» Work instruction: From the data that follows, print exactly the lines starting at the one containing "#### iv. Utilisation" and ending at the one containing "déphasage sur les signaux."; include both of them and nothing more.

"""

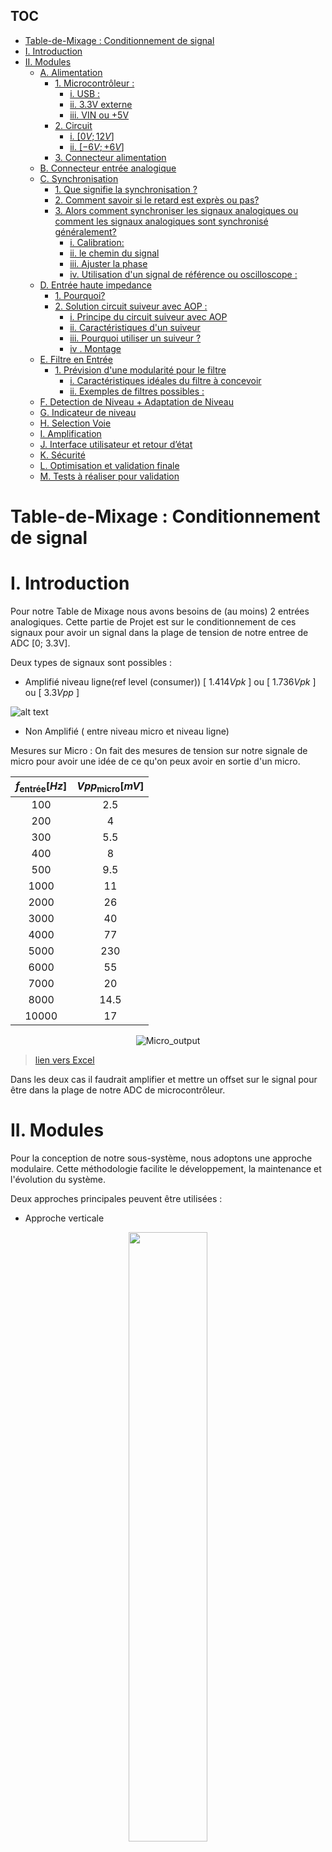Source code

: ## TOC
- [Table-de-Mixage :  Conditionnement de signal](#table-de-mixage---conditionnement-de-signal)
- [I. Introduction](#i-introduction)
- [II. Modules](#ii-modules)
  - [A. Alimentation](#a-alimentation)
    - [1. Microcontrôleur :](#1-microcontrôleur-)
      - [i. USB :](#i-usb-)
      - [ii. 3.3V externe](#ii-33v-externe)
      - [iii. VIN ou +5V](#iii-vin-ou-5v)
    - [2. Circuit](#2-circuit)
      - [i. \[$0V;12V$\]](#i-0v12v)
      - [ii. \[$-6V;+6V$\]](#ii--6v6v)
    - [3. Connecteur alimentation](#3-connecteur-alimentation)
  - [B. Connecteur entrée analogique](#b-connecteur-entrée-analogique)
  - [C. Synchronisation](#c-synchronisation)
    - [1. Que signifie la synchronisation ?](#1-que-signifie-la-synchronisation)
    - [2. Comment savoir si le retard est exprès ou pas?](#2-comment-savoir-si-le-retard-est-exprès-ou-pas)
    - [3. Alors comment synchroniser les signaux analogiques ou comment les signaux analogiques sont synchronisé généralement?](#3-alors-comment-synchroniser-les-signaux-analogiques-ou-comment-les-signaux-analogiques-sont-synchronisé-généralement)
      - [i. Calibration:](#i-calibration)
      - [ii. le chemin du signal](#ii-le-chemin-du-signal)
      - [iii. Ajuster la phase](#iii-ajuster-la-phase)
      - [iv. Utilisation d'un signal de référence ou oscilloscope :](#iv-utilisation-dun-signal-de-référence-ou-oscilloscope-)
  - [D. Entrée haute impedance](#d-entrée-haute-impedance)
    - [1. Pourquoi?](#1-pourquoi)
    - [2. Solution circuit suiveur avec AOP :](#2-solution-circuit-suiveur-avec-aop-)
      - [i. Principe du circuit suiveur avec AOP](#i-principe-du-circuit-suiveur-avec-aop)
      - [ii. Caractéristiques d'un suiveur](#ii-caractéristiques-dun-suiveur)
      - [iii. Pourquoi utiliser un suiveur ?](#iii-pourquoi-utiliser-un-suiveur-)
      - [iv . Montage](#iv--montage)
  - [E. Filtre en Entrée](#e-filtre-en-entrée)
    - [1. Prévision d'une modularité pour le filtre](#1-prévision-dune-modularité-pour-le-filtre)
      - [i. Caractéristiques idéales du filtre à concevoir](#i-caractéristiques-idéales-du-filtre-à-concevoir)
      - [ii. Exemples de filtres possibles :](#ii-exemples-de-filtres-possibles-)
  - [F. Detection de Niveau + Adaptation de Niveau](#f-detection-de-niveau--adaptation-de-niveau)
  - [G. Indicateur de niveau](#g-indicateur-de-niveau)
  - [H. Selection Voie](#h-selection-voie)
  - [I. Amplification](#i-amplification)
  - [J. Interface utilisateur et retour d’état](#j-interface-utilisateur-et-retour-détat)
  - [K. Sécurité](#k-sécurité)
  - [L. Optimisation et validation finale](#l-optimisation-et-validation-finale)
  - [M. Tests à réaliser pour validation](#m-tests-à-réaliser-pour-validation)

# Table-de-Mixage :  Conditionnement de signal 

# I. Introduction 
Pour notre Table de Mixage nous avons besoins de (au moins) 2 entrées analogiques.
Cette partie de Projet est sur le conditionnement de ces signaux pour avoir un signal dans la plage de tension de notre entree de ADC [0; 3.3V].

Deux types de signaux sont possibles : 
- Amplifié niveau ligne(ref level (consumer)) [ $1.414 Vpk$ ] ou [ $1.736Vpk$ ] ou [ $3.3Vpp$ ]


![alt text](Images/LineLevel.png)

- Non Amplifié ( entre niveau micro et niveau ligne)

Mesures sur  Micro : 
On fait des mesures de tension sur notre  signale de micro pour avoir une idée de ce qu'on peux avoir en sortie d'un micro.



<div align="center">


   | $f_{\text{entrée}}[Hz]$ | $Vpp_{\text{micro}}[mV]$ |
   | :---------------------: | :----------------------: |
   |           100           |           2.5            |
   |           200           |            4             |
   |           300           |           5.5            |
   |           400           |            8             |
   |           500           |           9.5            |
   |          1000           |            11            |
   |          2000           |            26            |
   |          3000           |            40            |
   |          4000           |            77            |
   |          5000           |           230            |
   |          6000           |            55            |
   |          7000           |            20            |
   |          8000           |           14.5           |
   |          10000          |            17            |


![Micro_output](Images/Micro_output.png)
</div>

> [lien vers Excel](https://1drv.ms/x/c/44e5248c228d5751/ETUEaSnJRSJNqgbVf3nIVEgBYADid3KxOARgrQHJ6OK-Tg?e=khQeDF)

Dans les deux cas il faudrait amplifier et mettre un offset sur le signal pour être dans la plage de notre ADC de microcontrôleur.


#  II. Modules 
Pour la conception de notre sous-système, nous adoptons une approche modulaire. Cette méthodologie facilite le développement, la maintenance et l'évolution du système.

Deux approches principales peuvent être utilisées :
- Approche verticale
<div align="center">
   <a href="url"><img src="Images/Vertical_module.png" align="center" height="50%" width="50%" ></a>

</div>

- Approche horizontale
<div align="center">
   <a href="url"><img src="Images/Horizontal_modules.png" align="center" height="50%" width="50%" ></a>

</div>





## A. Alimentation
Pour notre circuit d'entree analogique nous avons besoins de plusieurs tension d'alimentation 
### 1. Microcontrôleur :
https://www.st.com/resource/en/user_manual/um1956-stm32-nucleo32-boards-mb1180-stmicroelectronics.pdf


Le pont de soudure SB1 détermine si l'alimentation 5 V provient du ST-LINK intégré (via USB) ou d'une source externe.

Data-sheet : Section 6.4.1 Table 4 :
#### i. USB : 
SB1(OFF)100mA ou SB1(ON) 300mA
> [!CAUTION]
> Si la consommation de courant maximale de la carte STM32 Nucleo-32 et de sa carte shield dépasse 300 mA, il est obligatoire d'alimenter la carte STM32 Nucleo-32, en utilisant une alimentation externe connectée au VIN, +5 V ou +3V3.

> [!NOTE]
> Dans le cas où la carte est alimentée par un chargeur USB, il n'y a pas d'énumération USB, donc la LED LD2 reste éteinte en permanence et la cible STM32 n'est pas alimentée. Dans ce cas précis, la SB1 doit être réglée sur on, pour permettre à la cible STM32 d'être alimentée quand même.


#### ii. 3.3V externe
> [!CAUTION] 
> Lorsque la carte est alimentée par +3V3 (broche 14 CN4), le pont de soudure SB14 et SB9 (NRST) doit être éteint.

| Nom alimentation | Connector pin | Plage tension [$V$] | Max courant [$mA$] | Limitation                                                      |
| ---------------- | ------------- | ------------------- | ------------------ | --------------------------------------------------------------- |
| $+3V3$           | CN4 pin 14    | $3 V \ à \ 3.6 V$   | -                  | ST-LINK n'est pas alimenté et SB14 et SB9 doivent être éteints. |

#### iii. VIN ou +5V

| Nom alimentation | Connector pin | Plage tension [$V$]   | Max courant [$mA$] | Limitation                                                                                                                                                                                                                                                                                          |
| ---------------- | ------------- | --------------------- | ------------------ | --------------------------------------------------------------------------------------------------------------------------------------------------------------------------------------------------------------------------------------------------------------------------------------------------- |
| $V_{IN}$         | CN4 pin 1     | $7 V \ à \ 12 V$      | $800 mA$           | De $7 V$ à $12 V$ uniquement et la capacité de courant d'entrée est liée à la tension d'entrée : <br> - $I = 800 mA$ Courant d'entrée lorsque $V_{IN} = 7 V$ <br> - $I = 450 mA$ lorsque $7 V < VIN < 9 V$ <br> - $I = 300 mA$ lorsque $10 V> VIN > 9 V$ <br> - $I \lt 300 mA$ lorsque $VIN > 10 V$ |
| $+5 V$           | CN4 pin 4     | $4.75 V \ à \ 5.25 V$ | $500 mA$           | ST-LINK non alimenté                                                                                                                                                                                                                                                                                |

En cas d'alimentation par $VIN$ ou $+5V$, il est toujours possible d'utiliser ST-LINK pour la communication à des fins de programmation ou de débogage uniquement, mais il est obligatoire d'alimenter d'abord la carte, en utilisant $VIN$ ou $+5V$, puis de connecter le câble USB au PC. De cette façon, l'énumération réussira de toute façon, grâce à la source d'alimentation externe.

La séquence d'alimentation suivante doit être respectée : 
- Vérifiez que SB1 est éteint.
- Connectez la source d'alimentation externe à $VIN$ ou $+5V$.
- Mettez sous tension l'alimentation externe $7 V< VIN < 12 V$ à $VIN$, ou $5V$ pour $+5V$. 
- Vérifiez que la LED rouge LD2 est allumée.
- Connectez le PC au connecteur $USB \  CN1$

> [!CAUTION] 
>Si cet ordre n'est pas respecté, la carte peut être alimentée d'abord par $V_{BUS}$, puis par $V_{IN}$ ou $+5V$, et les risques suivants peuvent être rencontrés :
>- Si la carte a besoin de plus de $300 mA$ de courant, le PC peut être endommagé ou le courant fourni est limité par le PC. En conséquence, la carte n'est pas alimentée correctement.
>- $300 mA$ sont demandés à l'énumération (puisque SB1 doit être éteint) il y a donc un risque que la demande soit rejetée et que l'énumération échoue si le PC ne peut pas fournir ce courant. En conséquence, la carte n'est pas alimentée (la LED LD2 reste éteinte).
### 2. Circuit 
#### i. [$0V;12V$]
#### ii. [$-6V;+6V$]
### 3. Connecteur alimentation

## B. Connecteur entrée analogique 

Pour l'instant nous avons decides d'utiliser un connecteur jack 3.5mm avec 3 poles.

<div align="center">
   <a href="url"><img src="Images/Connecteur_Jack_3-5mm.png" align="center" height="50%" width="50%" ></a>
</div>

> lien : [Connecteur Jack 3,5 mm Femelle Lumberg, Montage sur CI, 3 Pôles](https://fr.rs-online.com/web/p/connecteurs-jacks/9092238)






## C. Synchronisation 
La synchronisation des signaux audio consiste généralement à les **aligner dans le temps** afin qu'ils puissent jouer ensemble de manière harmonieuse sans retards ou décalages involontaires.

### 1. Que signifie la synchronisation ?
Alignement temporel :
- Les signaux doivent démarrer au bon moment les uns par rapport aux autres.
- Par exemple, si un instrument joue un rythme et qu'un autre est censé le rejoindre une seconde plus tard, les signaux doivent refléter ce timing avec précision.

Cohérence de phase :
- Si les signaux font partie de la même performance (par exemple, deux microphones capturant le même instrument ou ensemble), ils ne doivent pas avoir de différences de phase qui pourraient provoquer des interférences (par exemple, écho, annulations).

Cohérence entre les appareils :
- Lors des concerts, plusieurs instruments ou sources sonores sont souvent mixés. Ces signaux sont synchronisés pour garantir qu'ils sont joués en synchronisation avec le tempo et le rythme globaux.


Dans notre cas :
Si l'un des instruments commence en retard ou en avance, la musique risque de ne pas sonner comme prévu. Mais dans le cas des signaux analogiques nous n'avons pas le moyen de savoir si l'utilisateur joue délibérément avec retard ou c'est un facteur externe qui ajoute le retard sur les signaux.


### 2. Comment savoir si le retard est exprès ou pas?
> <br> </br>
>  <div align="center"> 
> ........ InProgress .........
> 
> <a href="url"><img src="Images/InProgress.png" align="center" height="40%" width="40%" > </a> </div>
> <br> </br>
> 

### 3. Alors comment synchroniser les signaux analogiques ou comment les signaux analogiques sont synchronisé généralement?
#### i. Calibration:
On peux faire une calibration au démarrage de tous les instruments pour les synchroniser sur un signal de démarrage (start pulse) et prendre ne compte le retard ou latence sur ces signaux par rapport au signal de démarrage.

#### ii. le chemin du signal
Une des moyens c'est d'assurer que les deux signaux mettent le même temps pour se déplacer de leurs sources (instruments) au point de mixage.

Facteurs à prendre en compte :
- Longueurs de câble : les câbles longs peuvent introduire de petits retards.
- Traitement du signal : les effets analogiques tels que les égaliseurs ou les unités de réverbération peuvent ajouter de la latence.
- Utilisation des chemins de signal identiques ou correctement compensés pour les deux instruments.

#### iii. Ajuster la phase
Si les signaux semblent mal alignés, nous pouvons utiliser un déphaseur pour les aligner correctement. Cela garantira que les pics et les creux des formes d'onde s'alignent lorsqu'ils sont mixés.
<br></br>
<div align="center"> 
<br></br>
<br></br>
........ InProgress .........

<a href="url"><img src="Images/InProgress.png" align="center" height="40%" width="40%" > </a> </div>
<br></br>


#### iv. Utilisation d'un signal de référence ou oscilloscope :
Nous pouvons utiliser une référence (par exemple, [une piste de clic ](https://moises.ai/fr/blog/astuces/qu-est-ce-qu-une-piste-de-click/ "https://moises.ai/fr/blog/astuces/qu-est-ce-qu-une-piste-de-click/") ou un oscilloscope visuel) pour s'assurer que les signaux sont correctement alignés et ajuster leur synchronisation et leur phase jusqu'à ce que les formes d'onde s'alignent comme prévu.

>[!NOTE]
> Pour ajouter un retard sur nos signaux analogiques (pour les synchroniser) nous pouvons utiliser un filtre passe tout qui ajoute un déphasage sur les signaux.







## D. Entrée haute impedance

Pour nos signaux, il est nécessaire d'utiliser une source ayant une impédance de sortie faible ($entre \ R = 100 \Omega \ et \ R = 600 \Omega$) afin de minimiser les pertes de signal. L'entrée, quant à elle, doit présenter une impédance élevée ($R \gt 10k \Omega$) pour éviter de charger la source et garantir un bon transfert du signal.

### 1. Pourquoi? 
- Adaptation d'impédance (Source - Charge) : 
Impedance de source faible (basse impédance) : Une source avec une faible impédance($entre \ R = 100 \Omega \ et \ R = 600 \Omega$)  est capable de fournir plus de courant sans pertes importantes. Cela permet de compenser les pertes dues à la résistance de la source elle-même, qui pourraient autrement atténuer le signal transmis.
Impedance d'entrée élevée : L'entrée doit avoir une impédance élevée (généralement $R \gt 10k \Omega$) pour minimiser le courant qui va passer dans l'entrée. Si l'impédance d'entrée est trop faible, elle "charge" la source, c'est-à-dire qu'elle tire trop de courant, ce qui peut déformer le signal ou réduire son amplitude.

- Entrée à haute impédance
Minimiser la charge sur la source : Si l'impédance d'entrée est trop basse, elle va "tirer" trop de courant de la source, ce qui peut perturber le signal et le déformer. Par exemple, une faible impédance d'entrée va créer une baisse de tension significative à la sortie de la source, réduisant ainsi la qualité du signal.
Préserver l'intégrité du signal : Une haute impédance d'entrée assure que la quantité de courant demandée par l'entrée est minimale, de sorte que le signal source n'est pas trop perturbé. Cela permet à la source de conserver la qualité du signal sans trop de pertes de puissance.

- Minimisation de la distorsion :
Une adaptation d'impédance incorrecte peut également entraîner une distorsion du signal. Cela se produit car une source avec une impédance trop élevée par rapport à l'entrée pourrait avoir du mal à fournir un signal stable. À l'inverse, une entrée avec une impédance trop faible pourrait « siphonner » trop de courant de la source, ce qui entraînerait une diminution du signal et des déformations.

### 2. Solution circuit suiveur avec AOP : 

#### i. Principe du circuit suiveur avec AOP
- Un suiveur de tension est un montage où la sortie de l'AOP est directement connectée à son entrée inverseuse (−).
- L'entrée non-inverseuse (+) reçoit le signal que l'on souhaite transmettre.
- La tension de sortie est égale à la tension d'entrée, c'est-à-dire $ V_{out}=V_{in} $.
 
#### ii. Caractéristiques d'un suiveur
- Impédance d'entrée très élevée :
    - L'entrée de l'AOP (côté non-inverseur) a une impédance extrêmement élevée, souvent de l'ordre de plusieurs mégaohms ($M\Omega$). Cela garantit que le circuit n’exerce pratiquement aucune "charge" sur la source.
    - La source ne subit qu'une très faible demande de courant, ce qui évite d'affaiblir le signal.
  
- Impédance de sortie très faible :
  - L'AOP peut fournir un courant important grâce à ses caractéristiques internes. Son impédance de sortie est très faible (souvent inférieure à  $1\Omega$). Cela garantit que la charge suivante reçoit un signal stable, même si elle a une impédance faible.
- Gain unitaire ($G=1$) :
  - Le suiveur ne modifie pas l'amplitude du signal. La tension en sortie est une copie conforme de la tension en entrée.

#### iii. Pourquoi utiliser un suiveur ?
- Isolation des impédances :
  - Le suiveur permet d'isoler une source à impédance élevée (par exemple un capteur ou un diviseur de tension) d'une charge à impédance faible. Cela évite les pertes de signal.

- Protection de la source :
  - Une source fragile, comme un capteur sensible ou une antenne, n'a pas besoin de fournir beaucoup de courant. Le suiveur agit comme un intermédiaire, protégeant la source tout en transmettant le signal.
  
- Stabilité et fiabilité : 
  - Le suiveur garantit un transfert de signal sans déformation ni chute de tension, même si la charge varie.

#### iv . Montage

<div align="center">
<a href="url"><img src="Images/suiveur.png" align="center" height="40%" width="40%" > </a> </div>





## E. Filtre en Entrée



Un filtre en entrée n'est pas nécessaire dans l'état actuel du projet pour les raisons suivantes :

- **Plage audible non affectée :** Dans la plage des sons audibles (20 Hz à 20 kHz), l'ajout ou l'absence d'un filtre passe-bande n'entraîne aucune différence perceptible. En dehors de cette plage, le signal n'est pas audible, ce qui rend le filtre superflu pour cette application.
- **Effet négatif du filtre :** Les filtres peuvent introduire une phase qui n'est ni constante ni linéaire, ce qui peut provoquer des distorsions ou des décalages dans le signal.

### 1. Prévision d'une modularité pour le filtre
Bien que le filtre ne soit pas indispensable pour le moment, nous incluons une **place modulaire** sur la carte pour permettre l'ajout d'un filtre à l'avenir si nécessaire. Cette flexibilité sera utile dans les cas suivants :
- Si le signal d'entrée qui vient d'un DAC (convertisseur numérique-analogique) nécessite un filtrage supplémentaire, par exemple, pour supprimer la fréquence d'échantillonnage.
- Selon les besoins, un **filtre passe-bas** ou **passe-bande** pourra être inséré.

Si aucun filtrage n'est requis, un module simple reliant directement l'entrée à la sortie via un fil pourra être utilisé.

Cette approche garantit la compatibilité future tout en évitant des ajouts inutiles à ce stade.

Outil pour trouver designer filtres :
[Analog Filter Wizard](https://tools.analog.com/en/filterwizard/)

#### i. Caractéristiques idéales du filtre à concevoir

Les caractéristiques principales du filtre sont définies comme suit :

- Gain : 1  
- Phase : 0°  
- Fréquence maximale ($f_{max}$) :  
  - $f_{max} \leq 20 \, \text{kHz}$  
  - Il est possible de dépasser cette fréquence tant que cela reste inférieur aux fréquences parasites, n’atténue pas le son, et respecte les conditions précédentes.  
- Fréquence minimale ($f_{min}$) :  
  - $f_{min} \geq 0 \, \text{Hz}$  
  - Il est possible de dépasser cette fréquence tant que cela reste supérieur aux fréquences parasites, n’atténue pas le son, et respecte les conditions précédentes.

#### ii. Exemples de filtres possibles :
  - Passe-bas :
    - $f_{max} \leq 15 \, \text{kHz}$  

  - Passe-bande :  
    - $f_{max} \leq 15 \, \text{kHz}$  
    - $f_{min} \geq 50 \, \text{Hz}$







## F. Detection de Niveau + Adaptation de Niveau


........ InProgress .........

![InProgress](Images/InProgress.png)


## G. Indicateur de niveau


........ InProgress .........

![InProgress](Images/InProgress.png)


## H. Selection Voie


........ InProgress .........

![InProgress](Images/InProgress.png)


## I. Amplification


........ InProgress .........

![InProgress](Images/InProgress.png)


## J. Interface utilisateur et retour d’état
   

........ InProgress .........

![InProgress](Images/InProgress.png)


## K. Sécurité 


........ InProgress .........

![InProgress](Images/InProgress.png)


## L. Optimisation et validation finale



........ InProgress .........

![InProgress](Images/InProgress.png)

## M. Tests à réaliser pour validation


........ InProgress .........

![InProgress](Images/InProgress.png)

"""

» Solved exercise:
#### iv. Utilisation d'un signal de référence ou oscilloscope :
Nous pouvons utiliser une référence (par exemple, [une piste de clic ](https://moises.ai/fr/blog/astuces/qu-est-ce-qu-une-piste-de-click/ "https://moises.ai/fr/blog/astuces/qu-est-ce-qu-une-piste-de-click/") ou un oscilloscope visuel) pour s'assurer que les signaux sont correctement alignés et ajuster leur synchronisation et leur phase jusqu'à ce que les formes d'onde s'alignent comme prévu.

>[!NOTE]
> Pour ajouter un retard sur nos signaux analogiques (pour les synchroniser) nous pouvons utiliser un filtre passe tout qui ajoute un déphasage sur les signaux.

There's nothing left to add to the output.